--- WORK TO COMPLETE ---
Every line of the records below from the line with "#### **Key Objectives Completed**" up to and including the line with "- **Integration Testing**: Validated" must be reproduced exactly, and no line outside that range.

--- DATA SHOWN ---
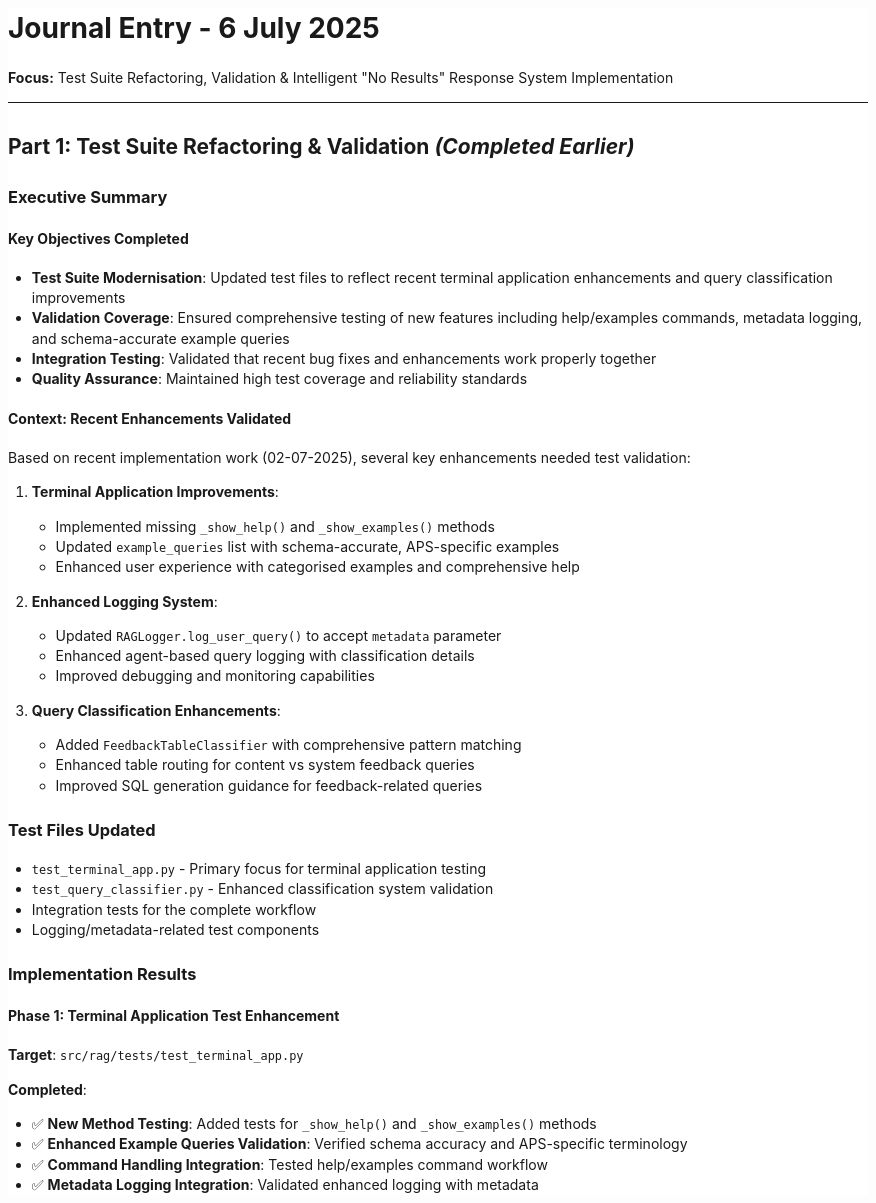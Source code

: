 # Journal Entry - 6 July 2025

**Focus:** Test Suite Refactoring, Validation & Intelligent "No Results" Response System Implementation

---

## **Part 1: Test Suite Refactoring & Validation** *(Completed Earlier)*

### **Executive Summary**

#### **Key Objectives Completed**
- **Test Suite Modernisation**: Updated test files to reflect recent terminal application enhancements and query classification improvements
- **Validation Coverage**: Ensured comprehensive testing of new features including help/examples commands, metadata logging, and schema-accurate example queries
- **Integration Testing**: Validated that recent bug fixes and enhancements work properly together
- **Quality Assurance**: Maintained high test coverage and reliability standards

#### **Context: Recent Enhancements Validated**
Based on recent implementation work (02-07-2025), several key enhancements needed test validation:

1. **Terminal Application Improvements**:
   - Implemented missing `_show_help()` and `_show_examples()` methods
   - Updated `example_queries` list with schema-accurate, APS-specific examples
   - Enhanced user experience with categorised examples and comprehensive help

2. **Enhanced Logging System**:
   - Updated `RAGLogger.log_user_query()` to accept `metadata` parameter
   - Enhanced agent-based query logging with classification details
   - Improved debugging and monitoring capabilities

3. **Query Classification Enhancements**:
   - Added `FeedbackTableClassifier` with comprehensive pattern matching
   - Enhanced table routing for content vs system feedback queries
   - Improved SQL generation guidance for feedback-related queries

### **Test Files Updated**
- `test_terminal_app.py` - Primary focus for terminal application testing
- `test_query_classifier.py` - Enhanced classification system validation
- Integration tests for the complete workflow
- Logging/metadata-related test components

### **Implementation Results**

#### **Phase 1: Terminal Application Test Enhancement**
**Target**: `src/rag/tests/test_terminal_app.py`

**Completed**:
- ✅ **New Method Testing**: Added tests for `_show_help()` and `_show_examples()` methods
- ✅ **Enhanced Example Queries Validation**: Verified schema accuracy and APS-specific terminology
- ✅ **Command Handling Integration**: Tested help/examples command workflow
- ✅ **Metadata Logging Integration**: Validated enhanced logging with metadata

--- FINISHED EXERCISE ---
#### **Key Objectives Completed**
- **Test Suite Modernisation**: Updated test files to reflect recent terminal application enhancements and query classification improvements
- **Validation Coverage**: Ensured comprehensive testing of new features including help/examples commands, metadata logging, and schema-accurate example queries
- **Integration Testing**: Validated that recent bug fixes and enhancements work properly together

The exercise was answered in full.